For pediatric kidney, liver, heart, or lung transplant patients, higher tacrolimus doses are generally required compared to adults, although the dose requirement may decrease as the child grows older. Pediatric kidney transplant patients should receive 0.3 mg/kg/day divided into two doses administered every 12 hours, with a whole blood trough concentration range of Month 1-12: 5-20 ng/mL. Pediatric liver transplant patients should receive 0.15-0.2 mg/kg/day divided into two doses every 12 hours, maintaining a trough concentration range of Month 1-12: 5-20 ng/mL. Pediatric heart transplant patients should receive 0.3 mg/kg/day divided into two doses every 12 hours with a trough concentration range of Month 1-12: 5-20 ng/mL. Pediatric lung transplant patients should receive 0.3 mg/kg/day divided into two doses every 12 hours, with a trough concentration range of Week 1-2: 10-20 ng/mL and Week 2 to Month 12: 10-15 ng/mL.

Dosage Modification for Patients with Renal Impairment: For patients with pre-existing renal issues after liver, heart, or lung transplants, start Tacrocap at a lower dose and adjust as needed. For kidney transplant patients with post-operative oliguria, give the first dose 6-24 hours after surgery or when renal function improves.

Dosage Modification for Patients with Hepatic Impairment: In severe hepatic impairment (Child-Pugh ≥ 10), lower Tacrocap doses may be needed with close blood concentration monitoring.

Hypersensitivity to tacrolimus or HCO-60 (polyoxyl 60 hydrogenated castor oil).
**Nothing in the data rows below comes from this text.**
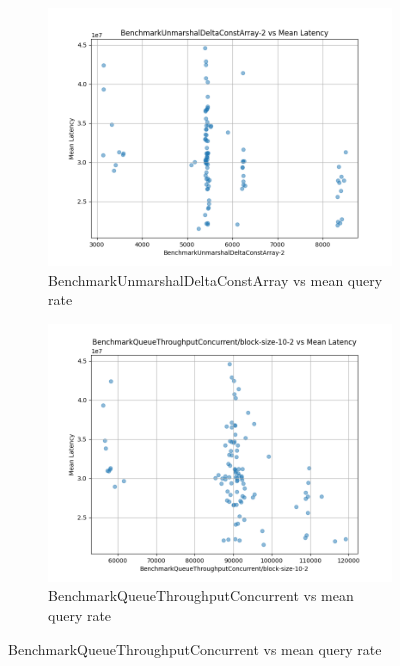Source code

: \begin{figure}[ht]
    \captionsetup[subfigure]{list=true}
    \centering
    \begin{subfigure}[b]{0.49\textwidth}
        \centering
        \includegraphics[width=\textwidth]{figures/BenchmarkUnmarshalDeltaConstArray-2_vs_mean_latency.png}
        \caption{BenchmarkUnmarshalDeltaConstArray vs mean query rate}
        \label{fig:BenchmarkUnmarshalDeltaConstArray-2_vs}
    \end{subfigure}
    \hfill
    \begin{subfigure}[b]{0.49\textwidth}
        \centering
        \includegraphics[width=\textwidth]{figures/BenchmarkQueueThroughputConcurrent_block-size-10-2_vs_mean_latency.png}
        \caption{BenchmarkQueueThroughputConcurrent vs mean query rate}
        \label{fig:BenchmarkQueueThroughputConcurrent_vs_mean_latency}
    \end{subfigure}


\end{figure}
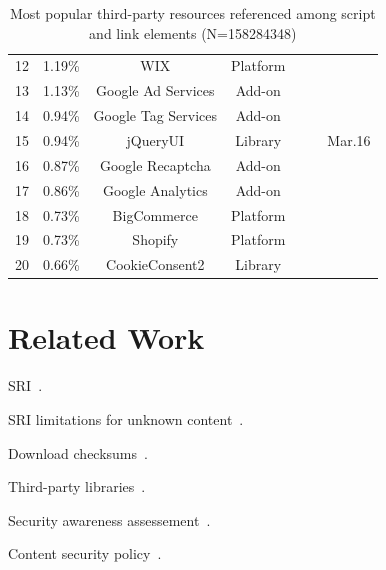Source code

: \documentclass[sigconf,table]{acmart}
\def\yessymbol{\ding{51}}
\begin{document}
\begin{table}[h]
\begin{tabular}{ccccccc}
12            & \num{1.19}\%		& WIX                 & Platform      &						&				&                   \\
13            & \num{1.13}\%		& Google Ad Services  & Add-on        & \yessymbol			&				&                   \\
14            & \num{0.94}\%		& Google Tag Services & Add-on        & \yessymbol			&				&                   \\
15            & \num{0.94}\%		& jQueryUI            & Library       & \yessymbol			& \yessymbol	& Mar.16            \\
16            & \num{0.87}\%		& Google Recaptcha    & Add-on        & \yessymbol			& 				&                   \\
17            & \num{0.86}\%		& Google Analytics    & Add-on        & \yessymbol			&				&                   \\
18            & \num{0.73}\%		& BigCommerce         & Platform      &						& 				&                   \\
19            & \num{0.73}\%		& Shopify             & Platform      &						& \yessymbol	&                   \\
20            & \num{0.66}\%		& CookieConsent2      & Library       & \yessymbol			&				&                   \\ 
\bottomrule	
\end{tabular}
\caption{Most popular third-party resources referenced among script and link elements (N=\num{158284348})}
	\label{table:top-libraries}
\end{table}




\section{Related Work} \label{sec:rw}

SRI~\cite{w3c_subresource_2016,shah_measurement_2018,shah_securing_2017,van_acker_measuring_2017,anis_securing_2018}.

SRI limitations for unknown content~\cite{kumar_security_2017,soni_sicilian_2015}.

Download checksums~\cite{cherubini_towards_2018}.

Third-party libraries~\cite{lauinger_thou_2017}.

Security awareness assessement~\cite{krombholz_if_2019}.

Content security policy~\cite{calzavara_content_2016,afanasyev_content-based_2016,van_acker_measuring_2017,some_content_2017}.
\end{document}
• Not Interchangeable with Extended-Release Tacrolimus Products
• New Onset Diabetes After Transplant: Monitor blood glucose.
• Nephrotoxicity (acute and/or chronic): Reduce the dose.
• Hyperkalemia: Monitor serum potassium levels.
• Not recommended for use with sirolimus.
• Myocardial Hypertrophy: Consider dose reduction/discontinuation.
• Immunizations: Avoid live vaccines.
• Pure Red Cell Aplasia: Consider discontinuation of Tacrocap.

The most common adverse reactions (≥ 15%) were abnormal renal function, hypertension, diabetes mellitus, fever, CMV infection, tremor, hyperglycemia, leukopenia, infection, anemia, bronchitis, pericardial effusion, urinary tract infection, constipation, diarrhea, headache, abdominal pain, insomnia, paresthesia, peripheral edema, nausea, hyperkalemia, hypomagnesemia, and hyperlipidemia.
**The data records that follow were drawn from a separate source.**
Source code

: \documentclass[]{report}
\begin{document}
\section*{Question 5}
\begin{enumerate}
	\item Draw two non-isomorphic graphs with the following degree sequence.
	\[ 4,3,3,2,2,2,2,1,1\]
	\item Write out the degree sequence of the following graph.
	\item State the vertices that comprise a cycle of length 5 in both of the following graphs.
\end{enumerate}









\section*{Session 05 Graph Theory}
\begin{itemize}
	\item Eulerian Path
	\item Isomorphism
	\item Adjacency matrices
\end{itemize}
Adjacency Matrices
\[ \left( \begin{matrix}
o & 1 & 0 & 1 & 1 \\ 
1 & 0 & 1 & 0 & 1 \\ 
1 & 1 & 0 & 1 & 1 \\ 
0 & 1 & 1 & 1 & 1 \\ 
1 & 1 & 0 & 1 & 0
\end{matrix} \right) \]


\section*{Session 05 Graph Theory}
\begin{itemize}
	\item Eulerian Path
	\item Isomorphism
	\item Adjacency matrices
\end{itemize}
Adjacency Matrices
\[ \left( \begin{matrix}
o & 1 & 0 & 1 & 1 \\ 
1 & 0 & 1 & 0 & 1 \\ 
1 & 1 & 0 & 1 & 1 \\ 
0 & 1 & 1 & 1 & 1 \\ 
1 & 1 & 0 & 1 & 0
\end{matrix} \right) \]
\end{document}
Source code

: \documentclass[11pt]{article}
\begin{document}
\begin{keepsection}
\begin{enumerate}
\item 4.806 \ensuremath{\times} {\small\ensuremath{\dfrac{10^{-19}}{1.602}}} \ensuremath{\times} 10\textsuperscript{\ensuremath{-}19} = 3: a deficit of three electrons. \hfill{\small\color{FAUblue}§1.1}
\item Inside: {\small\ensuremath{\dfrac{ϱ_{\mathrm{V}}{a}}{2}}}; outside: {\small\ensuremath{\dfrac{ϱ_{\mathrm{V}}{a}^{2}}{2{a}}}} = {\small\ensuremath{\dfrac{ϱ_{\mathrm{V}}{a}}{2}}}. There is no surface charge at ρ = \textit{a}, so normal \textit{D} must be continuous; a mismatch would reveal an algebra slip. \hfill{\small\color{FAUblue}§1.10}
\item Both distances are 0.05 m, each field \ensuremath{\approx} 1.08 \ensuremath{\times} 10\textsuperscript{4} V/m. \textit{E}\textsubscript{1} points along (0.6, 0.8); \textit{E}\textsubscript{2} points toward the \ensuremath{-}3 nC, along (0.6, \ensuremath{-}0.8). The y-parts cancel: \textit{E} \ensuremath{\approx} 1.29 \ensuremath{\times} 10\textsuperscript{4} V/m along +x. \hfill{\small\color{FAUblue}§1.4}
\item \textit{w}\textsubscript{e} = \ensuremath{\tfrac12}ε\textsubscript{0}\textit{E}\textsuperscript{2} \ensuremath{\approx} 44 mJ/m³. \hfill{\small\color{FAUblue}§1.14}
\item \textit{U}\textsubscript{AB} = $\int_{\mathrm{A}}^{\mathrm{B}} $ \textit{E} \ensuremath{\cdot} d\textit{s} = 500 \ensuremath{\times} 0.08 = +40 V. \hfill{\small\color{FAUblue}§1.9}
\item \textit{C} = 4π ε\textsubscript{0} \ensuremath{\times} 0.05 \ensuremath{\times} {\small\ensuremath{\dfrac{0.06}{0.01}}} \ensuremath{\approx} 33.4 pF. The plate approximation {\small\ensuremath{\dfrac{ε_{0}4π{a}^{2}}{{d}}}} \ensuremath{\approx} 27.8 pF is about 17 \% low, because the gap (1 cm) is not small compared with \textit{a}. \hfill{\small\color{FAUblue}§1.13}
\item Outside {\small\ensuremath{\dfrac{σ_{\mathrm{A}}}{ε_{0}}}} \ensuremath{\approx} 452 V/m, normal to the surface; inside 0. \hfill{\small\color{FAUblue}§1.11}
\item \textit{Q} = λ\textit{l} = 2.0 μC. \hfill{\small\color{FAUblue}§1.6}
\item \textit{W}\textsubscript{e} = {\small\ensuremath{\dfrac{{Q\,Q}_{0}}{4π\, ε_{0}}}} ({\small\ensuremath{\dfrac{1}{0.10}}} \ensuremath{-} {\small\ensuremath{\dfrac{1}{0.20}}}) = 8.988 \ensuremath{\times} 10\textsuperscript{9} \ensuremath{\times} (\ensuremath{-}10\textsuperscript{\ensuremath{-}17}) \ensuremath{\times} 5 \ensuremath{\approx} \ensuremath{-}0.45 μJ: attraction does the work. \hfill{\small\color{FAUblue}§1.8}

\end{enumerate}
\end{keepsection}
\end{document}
• Mycophenolic Acid Products: Can increase MPA exposure after crossover from cyclosporine to Tacrocap; monitor for MPA-related adverse reactions and adjust MMF or MPA dose as needed.
• Nelfinavir and Grapefruit Juice: Increased tacrolimus concentrations via CYP3A inhibition; avoid concomitant use.
• CYP3A Inhibitors: Increased tacrolimus concentrations; monitor concentrations and adjust tacrolimus dose as needed.
• CYP3A4 Inducers: Decreased tacrolimus concentrations; monitor concentrations and adjust tacrolimus dose as needed.
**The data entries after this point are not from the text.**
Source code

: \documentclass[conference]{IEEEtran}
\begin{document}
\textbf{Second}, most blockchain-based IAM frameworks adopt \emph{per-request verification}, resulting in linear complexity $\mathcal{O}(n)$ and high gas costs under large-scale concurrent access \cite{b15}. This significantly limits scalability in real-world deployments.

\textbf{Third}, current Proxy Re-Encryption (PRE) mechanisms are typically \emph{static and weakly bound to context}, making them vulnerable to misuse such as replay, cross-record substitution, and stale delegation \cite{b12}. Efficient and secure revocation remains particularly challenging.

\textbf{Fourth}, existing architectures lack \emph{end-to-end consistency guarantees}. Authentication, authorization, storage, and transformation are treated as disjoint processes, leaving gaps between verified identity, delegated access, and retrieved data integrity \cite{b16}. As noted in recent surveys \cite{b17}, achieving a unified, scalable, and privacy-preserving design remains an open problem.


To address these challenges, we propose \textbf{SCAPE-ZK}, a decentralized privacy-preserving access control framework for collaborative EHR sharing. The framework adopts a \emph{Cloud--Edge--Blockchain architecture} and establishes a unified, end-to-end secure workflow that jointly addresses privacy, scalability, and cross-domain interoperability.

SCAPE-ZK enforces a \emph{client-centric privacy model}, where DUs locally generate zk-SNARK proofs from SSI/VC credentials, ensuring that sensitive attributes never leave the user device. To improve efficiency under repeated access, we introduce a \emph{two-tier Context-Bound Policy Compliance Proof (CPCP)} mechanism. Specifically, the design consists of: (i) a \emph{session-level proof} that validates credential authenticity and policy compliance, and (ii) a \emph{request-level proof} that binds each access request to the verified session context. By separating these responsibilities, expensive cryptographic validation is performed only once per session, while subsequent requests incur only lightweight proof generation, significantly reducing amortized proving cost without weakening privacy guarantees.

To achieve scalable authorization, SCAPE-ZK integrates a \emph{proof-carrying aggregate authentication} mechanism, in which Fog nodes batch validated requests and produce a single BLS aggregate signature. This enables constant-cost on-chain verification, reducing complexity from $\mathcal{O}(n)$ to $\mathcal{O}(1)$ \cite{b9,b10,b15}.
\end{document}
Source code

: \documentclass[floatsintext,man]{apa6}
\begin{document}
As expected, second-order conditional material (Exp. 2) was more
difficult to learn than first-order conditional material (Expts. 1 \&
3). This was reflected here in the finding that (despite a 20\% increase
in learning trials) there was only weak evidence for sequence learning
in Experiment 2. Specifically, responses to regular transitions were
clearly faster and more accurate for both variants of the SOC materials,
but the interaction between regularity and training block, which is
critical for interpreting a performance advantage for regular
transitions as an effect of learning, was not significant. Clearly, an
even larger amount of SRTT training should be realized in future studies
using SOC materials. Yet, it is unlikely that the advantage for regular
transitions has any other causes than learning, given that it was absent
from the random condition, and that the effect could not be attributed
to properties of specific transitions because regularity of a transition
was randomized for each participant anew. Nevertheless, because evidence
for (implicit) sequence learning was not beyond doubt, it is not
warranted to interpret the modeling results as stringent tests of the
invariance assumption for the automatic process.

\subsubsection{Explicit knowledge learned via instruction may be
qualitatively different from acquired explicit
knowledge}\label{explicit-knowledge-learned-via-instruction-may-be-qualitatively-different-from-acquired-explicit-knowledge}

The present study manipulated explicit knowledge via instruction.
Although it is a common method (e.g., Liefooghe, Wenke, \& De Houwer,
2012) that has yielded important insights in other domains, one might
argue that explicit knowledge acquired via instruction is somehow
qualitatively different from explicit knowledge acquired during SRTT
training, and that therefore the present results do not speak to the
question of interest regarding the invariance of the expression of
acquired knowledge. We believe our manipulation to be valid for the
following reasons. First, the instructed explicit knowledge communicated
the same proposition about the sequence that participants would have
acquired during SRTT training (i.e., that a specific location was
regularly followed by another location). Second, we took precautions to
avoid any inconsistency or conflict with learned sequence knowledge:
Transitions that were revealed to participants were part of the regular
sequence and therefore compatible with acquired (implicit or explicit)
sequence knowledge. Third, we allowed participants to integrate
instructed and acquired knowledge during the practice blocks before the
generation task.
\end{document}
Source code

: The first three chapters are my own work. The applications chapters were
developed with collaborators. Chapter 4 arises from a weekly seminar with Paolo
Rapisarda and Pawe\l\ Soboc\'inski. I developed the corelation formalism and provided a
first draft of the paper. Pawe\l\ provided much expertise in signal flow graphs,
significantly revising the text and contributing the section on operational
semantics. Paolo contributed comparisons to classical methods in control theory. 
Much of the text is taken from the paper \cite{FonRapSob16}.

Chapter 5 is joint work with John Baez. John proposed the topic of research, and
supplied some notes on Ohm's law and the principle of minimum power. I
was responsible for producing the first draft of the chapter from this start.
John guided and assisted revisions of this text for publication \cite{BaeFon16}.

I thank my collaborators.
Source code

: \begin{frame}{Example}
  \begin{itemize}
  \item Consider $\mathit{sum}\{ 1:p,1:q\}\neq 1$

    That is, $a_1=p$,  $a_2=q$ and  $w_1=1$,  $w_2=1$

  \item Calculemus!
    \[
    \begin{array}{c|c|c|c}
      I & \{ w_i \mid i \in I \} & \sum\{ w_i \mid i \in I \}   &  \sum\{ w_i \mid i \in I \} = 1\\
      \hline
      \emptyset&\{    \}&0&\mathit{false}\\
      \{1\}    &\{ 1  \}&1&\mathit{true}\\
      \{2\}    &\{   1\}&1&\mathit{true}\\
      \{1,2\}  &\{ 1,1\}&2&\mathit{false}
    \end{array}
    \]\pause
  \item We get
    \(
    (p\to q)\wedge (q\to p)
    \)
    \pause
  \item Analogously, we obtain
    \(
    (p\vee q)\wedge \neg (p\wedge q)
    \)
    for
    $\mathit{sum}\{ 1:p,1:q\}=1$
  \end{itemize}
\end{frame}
Pregnancy: Tacrocap can cause fetal harm. Advise pregnant women of the potential risk to the fetus.

Use in Children and Adolescents: Safety and effectiveness have been established in pediatric liver, kidney, heart, and lung transplant patients.

Geriatric Use: Dose selection for an elderly patient should be cautious, usually starting at the low end of the dosing range.

Acute overdoses of up to 30 times the intended dose of Tacrocap have been reported, Symptoms observed included tremors, abnormal renal function, hypertension, and peripheral edema, with rare instances of transient urticaria and lethargy.

Store at temperature not exceeding 25°C in a dry place. Protect from light and moisture.